Pictures are to be left out. Copy exactly, and only, the lines from the start of the entries below to the line with "Mordan soon continued", both included.

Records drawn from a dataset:
┌──
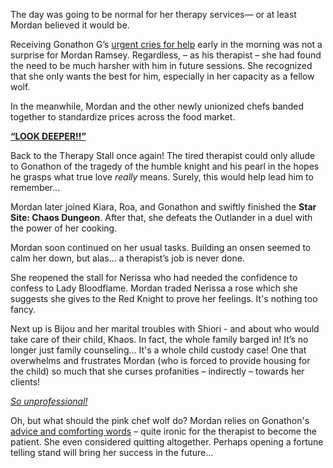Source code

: The day was going to be normal for her therapy services— or at least Mordan believed it would be. 

Receiving Gonathon G’s [urgent cries for help](https://www.youtube.com/live/ABO6qUKDBG0?si=erILWy8VCbyY6pl8&t=359) early in the morning was not a surprise for Mordan Ramsey. Regardless, – as his therapist – she had found the need to be much harsher with him in future sessions. She recognized that she only wants the best for him, especially in her capacity as a fellow wolf.

In the meanwhile, Mordan and the other newly unionized chefs banded together to standardize prices across the food market.

[**“LOOK DEEPER!!”** ](#embed:https://www.youtube.com/live/ABO6qUKDBG0?si=CANHm4diKaH_wEQx&t=2710)

Back to the Therapy Stall once again! The tired therapist could only allude to Gonathon of the tragedy of the humble knight and his pearl in the hopes he grasps what true love *really* means. Surely, this would help lead him to remember...

Mordan later joined Kiara, Roa, and Gonathon and swiftly finished the **Star Site: Chaos Dungeon**. After that, she defeats the Outlander in a duel with the power of her cooking.

Mordan soon continued on her usual tasks. Building an onsen seemed to calm her down, but alas… a therapist’s job is never done. 

She reopened the stall for Nerissa who had needed the confidence to confess to Lady Bloodflame. Mordan traded Nerissa a rose which she suggests she gives to the Red Knight to prove her feelings. It's nothing too fancy. 

Next up is Bijou and her marital troubles with Shiori - and about who would take care of their child, Khaos. In fact, the whole family barged in! It’s no longer just family counseling… It's a whole child custody case! One that overwhelms and frustrates Mordan (who is forced to provide housing for the child) so much that she curses profanities – indirectly – towards her clients! 

[*So unprofessional!*](#embed:https://www.youtube.com/live/ABO6qUKDBG0?si=8wRcb_rUHunL6g-l&t=15020)

Oh, but what should the pink chef wolf do? Mordan relies on Gonathon's [advice and comforting words](https://www.youtube.com/live/ABO6qUKDBG0?si=2mHBa7quw2R5pts9) – quite ironic for the therapist to become the patient. She even considered quitting altogether. Perhaps opening a fortune telling stand will bring her success in the future...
└──
▸ **Your response**
Source code

: The day was going to be normal for her therapy services— or at least Mordan believed it would be. 

Receiving Gonathon G’s [urgent cries for help](https://www.youtube.com/live/ABO6qUKDBG0?si=erILWy8VCbyY6pl8&t=359) early in the morning was not a surprise for Mordan Ramsey. Regardless, – as his therapist – she had found the need to be much harsher with him in future sessions. She recognized that she only wants the best for him, especially in her capacity as a fellow wolf.

In the meanwhile, Mordan and the other newly unionized chefs banded together to standardize prices across the food market.

[**“LOOK DEEPER!!”** ](#embed:https://www.youtube.com/live/ABO6qUKDBG0?si=CANHm4diKaH_wEQx&t=2710)

Back to the Therapy Stall once again! The tired therapist could only allude to Gonathon of the tragedy of the humble knight and his pearl in the hopes he grasps what true love *really* means. Surely, this would help lead him to remember...

Mordan later joined Kiara, Roa, and Gonathon and swiftly finished the **Star Site: Chaos Dungeon**. After that, she defeats the Outlander in a duel with the power of her cooking.

Mordan soon continued on her usual tasks. Building an onsen seemed to calm her down, but alas… a therapist’s job is never done. 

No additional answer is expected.